Morse struck the table with his hand.
"I wish I'd sent a bullet through his heart instead of playing fancy fireworks round him. But I feared London and your colossal law and order. It's perfectly true, he didn't influence me in the least on that night. He came to sell his employers, to sell the Hermandad for a hundred thousand pounds."
"It would have been cheaper than this." I waved my hand to indicate the expensive crow's-nest of my future father-in-law.
Morse laughed.
"It wouldn't have made the least difference," he said. "The man couldn't hurt me at the time because he had to obey the orders of the villainous Society at his back. The old Marquis da Silva, who is simply a tool in their hands, insisted that I was not to be even interfered with in any way until the two years of grace from my first warning were up. Though their object was to get hold of half my fortune, and Midwinter's to revenge himself personally upon me, the Society and he didn't dare do anything until the moment struck. There were too many political issues still involved.

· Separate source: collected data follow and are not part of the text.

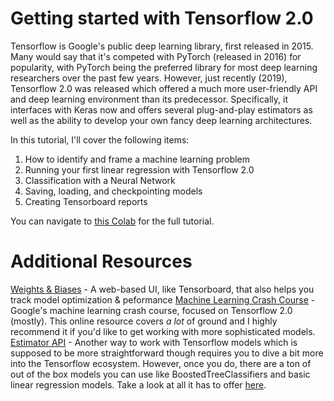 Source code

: # Getting started with Tensorflow 2.0

Tensorflow is Google's public deep learning library, first released in 2015. Many would say that it's competed with PyTorch (released in 2016) for popularity, with PyTorch being the preferred library for most deep learning researchers over the past few years. However, just recently (2019), Tensorflow 2.0 was released which offered a much more user-friendly API and deep learning environment than its predecessor. Specifically, it interfaces with Keras now and offers several plug-and-play estimators as well as the ability to develop your own fancy deep learning architectures. 

In this tutorial, I'll cover the following items:

1. How to identify and frame a machine learning problem
2. Running your first linear regression with Tensorflow 2.0
3. Classification with a Neural Network
4. Saving, loading, and checkpointing models
5. Creating Tensorboard reports

You can navigate to [this Colab](https://colab.research.google.com/drive/1Qf_GsRB8akTpVkcM2nUYj65dyRz7WO6t?usp=sharing) for the full tutorial.

# Additional Resources

[Weights & Biases](https://www.wandb.com/) - A web-based UI, like Tensorboard, that also helps you track model optimization & peformance
[Machine Learning Crash Course](https://developers.google.com/machine-learning/crash-course) - Google's machine learning crash course, focused on Tensorflow 2.0 (mostly). This online resource covers _a lot_ of ground and I highly recommend it if you'd like to get working with more sophisticated models.
[Estimator API](https://www.tensorflow.org/guide/estimator) - Another way to work with Tensorflow models which is supposed to be more straightforward though requires you to dive a bit more into the Tensorflow ecosystem. However, once you do, there are a ton of out of the box models you can use like BoostedTreeClassifiers and basic linear regression models. Take a look at all it has to offer [here](https://www.tensorflow.org/api_docs/python/tf/estimator).
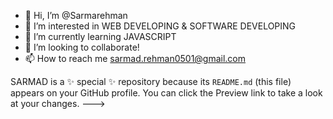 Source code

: - 👋 Hi, I’m @Sarmarehman
- 👀 I’m interested in WEB DEVELOPING & SOFTWARE DEVELOPING
- 🌱 I’m currently learning JAVASCRIPT
- 💞️ I’m looking to collaborate!
- 📫 How to reach me sarmad.rehman0501@gmail.com

SARMAD is a ✨ special ✨ repository because its `README.md` (this file) appears on your GitHub profile.
You can click the Preview link to take a look at your changes.
--->
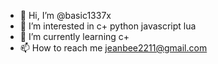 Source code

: - 👋 Hi, I’m @basic1337x
- 👀 I’m interested in c+ python javascript lua 
- 🌱 I’m currently learning c+
- 📫 How to reach me jeanbee2211@gmail.com
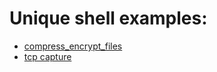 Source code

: # Unique shell examples:

* [compress_encrypt_files](./compress_encrypt_files.md)
* [tcp capture](./capturing_tcp_traffic.md)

"That's why I made Mr. Mark Antony Midwinter dance out of the Ritz Hotel on that night."
"It's what Arthur Winstanley said."
"That young man will go far. Now, Kirby, I think you understand everything, and you've got to throw in your lot with Juanita and me, for a time at any rate, and never say you didn't know what you were up against."
I took a glass of claret and lit a cigarette.
"I understand the facts, as you say, but I don't understand you. Allowing for all your natural and deep anxiety about Juanita, I simply fail to understand why you regard this Midwinter and his companion or companions with such apprehension. Surely you could have the man locked up to-morrow, knowing what you know about him."